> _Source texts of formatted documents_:
══════════════════════════════

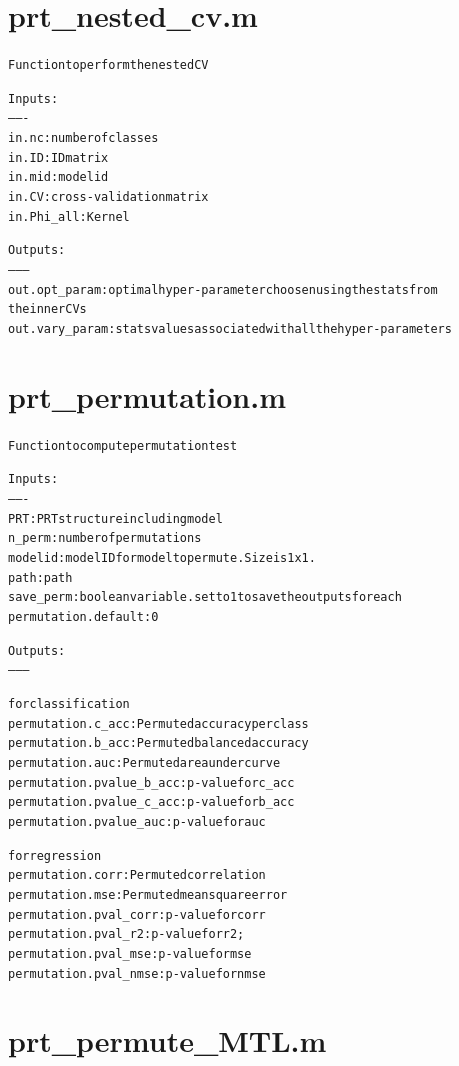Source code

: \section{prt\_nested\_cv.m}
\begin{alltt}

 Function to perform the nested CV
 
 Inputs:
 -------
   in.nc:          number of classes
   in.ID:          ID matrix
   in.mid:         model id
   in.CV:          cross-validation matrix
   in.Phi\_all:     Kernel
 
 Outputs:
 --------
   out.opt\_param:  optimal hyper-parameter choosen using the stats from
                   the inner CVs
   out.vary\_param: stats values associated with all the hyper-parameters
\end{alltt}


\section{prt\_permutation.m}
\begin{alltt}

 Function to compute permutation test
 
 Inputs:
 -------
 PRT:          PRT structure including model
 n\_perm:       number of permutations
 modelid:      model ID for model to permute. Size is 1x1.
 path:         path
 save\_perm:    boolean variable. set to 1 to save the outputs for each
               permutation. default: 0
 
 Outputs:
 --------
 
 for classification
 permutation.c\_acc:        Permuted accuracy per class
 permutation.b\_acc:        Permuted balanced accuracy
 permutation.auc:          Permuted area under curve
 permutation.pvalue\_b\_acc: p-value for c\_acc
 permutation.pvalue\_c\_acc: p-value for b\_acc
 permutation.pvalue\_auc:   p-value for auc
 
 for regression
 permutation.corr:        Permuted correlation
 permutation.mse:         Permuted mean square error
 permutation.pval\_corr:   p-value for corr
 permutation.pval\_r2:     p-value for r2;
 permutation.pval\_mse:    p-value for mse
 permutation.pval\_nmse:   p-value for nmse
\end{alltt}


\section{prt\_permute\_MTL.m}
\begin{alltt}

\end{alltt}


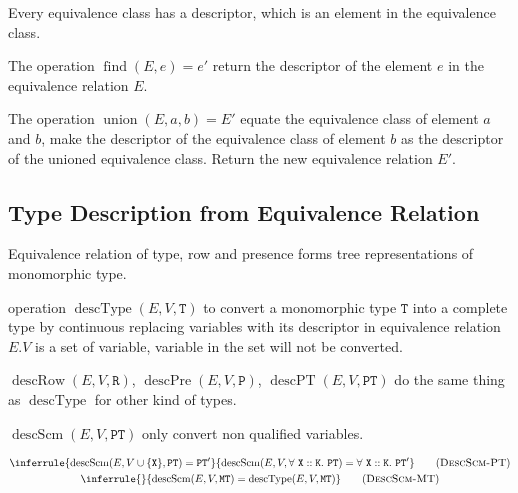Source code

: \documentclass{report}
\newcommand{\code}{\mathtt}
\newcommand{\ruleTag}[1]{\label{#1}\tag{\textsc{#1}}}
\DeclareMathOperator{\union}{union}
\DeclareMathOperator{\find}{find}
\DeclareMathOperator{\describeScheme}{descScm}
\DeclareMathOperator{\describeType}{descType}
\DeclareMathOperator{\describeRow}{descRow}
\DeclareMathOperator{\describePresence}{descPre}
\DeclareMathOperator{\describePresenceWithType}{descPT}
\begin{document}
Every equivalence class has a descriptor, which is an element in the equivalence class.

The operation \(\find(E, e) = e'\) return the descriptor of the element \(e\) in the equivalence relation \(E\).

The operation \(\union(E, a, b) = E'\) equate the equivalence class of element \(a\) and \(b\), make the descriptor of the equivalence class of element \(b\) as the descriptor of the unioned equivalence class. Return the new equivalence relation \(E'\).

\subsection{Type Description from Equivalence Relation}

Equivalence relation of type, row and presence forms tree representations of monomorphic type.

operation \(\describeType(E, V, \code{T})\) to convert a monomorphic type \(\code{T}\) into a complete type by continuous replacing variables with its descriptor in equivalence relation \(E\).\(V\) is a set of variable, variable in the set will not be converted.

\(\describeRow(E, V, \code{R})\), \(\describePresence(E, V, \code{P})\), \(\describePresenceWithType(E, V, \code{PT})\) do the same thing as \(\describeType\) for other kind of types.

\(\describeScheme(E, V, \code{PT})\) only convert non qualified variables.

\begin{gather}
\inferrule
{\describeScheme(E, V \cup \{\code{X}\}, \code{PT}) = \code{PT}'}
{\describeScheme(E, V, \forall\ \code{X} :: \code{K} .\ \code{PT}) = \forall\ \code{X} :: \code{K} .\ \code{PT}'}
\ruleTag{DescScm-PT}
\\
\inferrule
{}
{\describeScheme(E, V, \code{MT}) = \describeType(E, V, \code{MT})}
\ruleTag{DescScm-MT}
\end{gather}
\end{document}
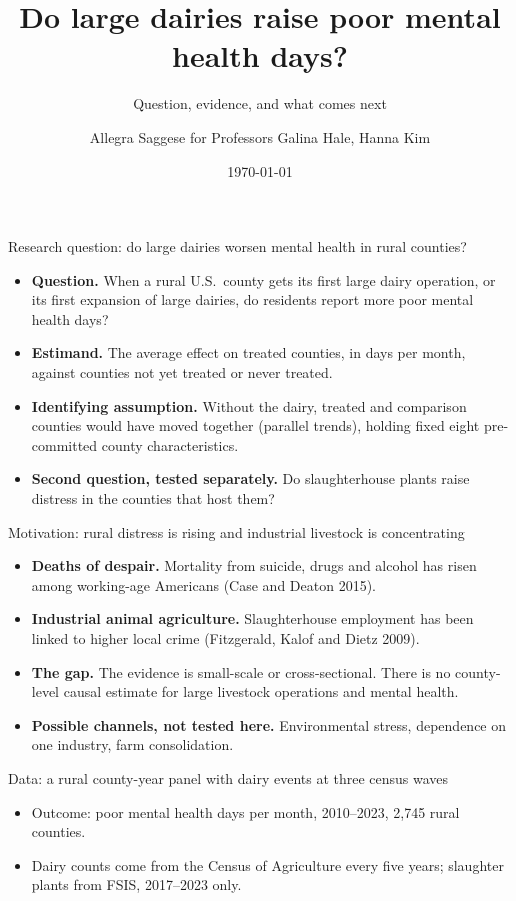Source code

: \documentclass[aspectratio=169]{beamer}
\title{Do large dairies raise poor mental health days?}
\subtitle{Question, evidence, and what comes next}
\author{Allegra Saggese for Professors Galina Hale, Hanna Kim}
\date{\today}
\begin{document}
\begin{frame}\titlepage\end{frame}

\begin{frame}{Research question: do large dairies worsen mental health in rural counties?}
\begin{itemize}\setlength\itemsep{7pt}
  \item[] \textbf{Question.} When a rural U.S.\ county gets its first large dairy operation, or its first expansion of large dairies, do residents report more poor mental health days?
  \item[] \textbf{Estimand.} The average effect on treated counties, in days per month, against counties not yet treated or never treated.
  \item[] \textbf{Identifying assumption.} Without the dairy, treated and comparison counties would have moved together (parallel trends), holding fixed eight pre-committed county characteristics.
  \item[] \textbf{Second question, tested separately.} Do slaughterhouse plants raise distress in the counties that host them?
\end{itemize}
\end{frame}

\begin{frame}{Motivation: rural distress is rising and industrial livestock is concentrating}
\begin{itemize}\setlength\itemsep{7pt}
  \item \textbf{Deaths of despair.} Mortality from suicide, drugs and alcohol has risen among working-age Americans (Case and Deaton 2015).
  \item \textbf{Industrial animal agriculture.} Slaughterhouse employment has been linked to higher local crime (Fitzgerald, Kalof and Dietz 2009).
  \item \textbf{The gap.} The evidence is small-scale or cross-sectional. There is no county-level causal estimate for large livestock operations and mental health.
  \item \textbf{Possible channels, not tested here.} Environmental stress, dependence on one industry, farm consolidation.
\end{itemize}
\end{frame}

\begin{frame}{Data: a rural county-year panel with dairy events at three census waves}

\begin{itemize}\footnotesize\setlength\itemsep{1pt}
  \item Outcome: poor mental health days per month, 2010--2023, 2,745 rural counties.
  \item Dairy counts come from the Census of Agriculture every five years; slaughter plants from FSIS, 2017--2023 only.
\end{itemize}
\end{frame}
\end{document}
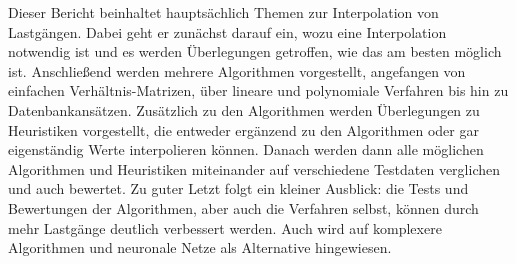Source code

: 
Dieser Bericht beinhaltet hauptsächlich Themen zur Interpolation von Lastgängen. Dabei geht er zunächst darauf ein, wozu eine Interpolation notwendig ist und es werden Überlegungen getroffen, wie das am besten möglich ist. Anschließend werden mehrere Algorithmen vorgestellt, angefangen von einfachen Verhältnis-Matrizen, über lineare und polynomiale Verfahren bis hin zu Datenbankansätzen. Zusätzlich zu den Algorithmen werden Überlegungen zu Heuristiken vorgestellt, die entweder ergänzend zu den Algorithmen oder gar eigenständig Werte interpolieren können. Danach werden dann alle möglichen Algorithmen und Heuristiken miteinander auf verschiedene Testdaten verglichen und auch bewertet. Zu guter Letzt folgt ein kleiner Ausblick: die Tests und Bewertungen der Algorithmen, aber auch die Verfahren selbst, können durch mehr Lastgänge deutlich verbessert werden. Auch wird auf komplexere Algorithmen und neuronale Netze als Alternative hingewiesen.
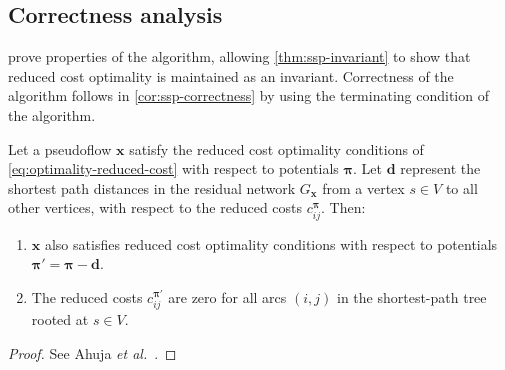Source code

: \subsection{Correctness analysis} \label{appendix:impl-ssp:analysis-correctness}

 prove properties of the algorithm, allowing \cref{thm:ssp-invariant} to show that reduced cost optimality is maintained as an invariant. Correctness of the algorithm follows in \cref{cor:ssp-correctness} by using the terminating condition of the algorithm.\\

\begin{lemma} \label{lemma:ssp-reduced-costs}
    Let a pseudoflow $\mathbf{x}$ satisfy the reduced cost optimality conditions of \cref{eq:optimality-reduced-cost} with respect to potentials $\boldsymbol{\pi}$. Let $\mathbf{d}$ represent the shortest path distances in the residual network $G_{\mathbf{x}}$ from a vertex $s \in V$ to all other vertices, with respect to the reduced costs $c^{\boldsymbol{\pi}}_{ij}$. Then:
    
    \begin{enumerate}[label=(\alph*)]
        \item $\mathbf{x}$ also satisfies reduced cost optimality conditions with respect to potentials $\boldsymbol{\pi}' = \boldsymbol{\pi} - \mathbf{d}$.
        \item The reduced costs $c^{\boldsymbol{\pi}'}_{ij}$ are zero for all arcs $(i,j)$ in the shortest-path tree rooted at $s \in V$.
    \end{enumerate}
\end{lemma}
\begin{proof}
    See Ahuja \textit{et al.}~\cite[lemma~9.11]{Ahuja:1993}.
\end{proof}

══════════════════════════════

> _Instructions for the task_: A copy of each line in the data above that holds the string "number" is needed.

> _Answer to the exercise_:
   in.nc:          number of classes
 n\_perm:       number of permutations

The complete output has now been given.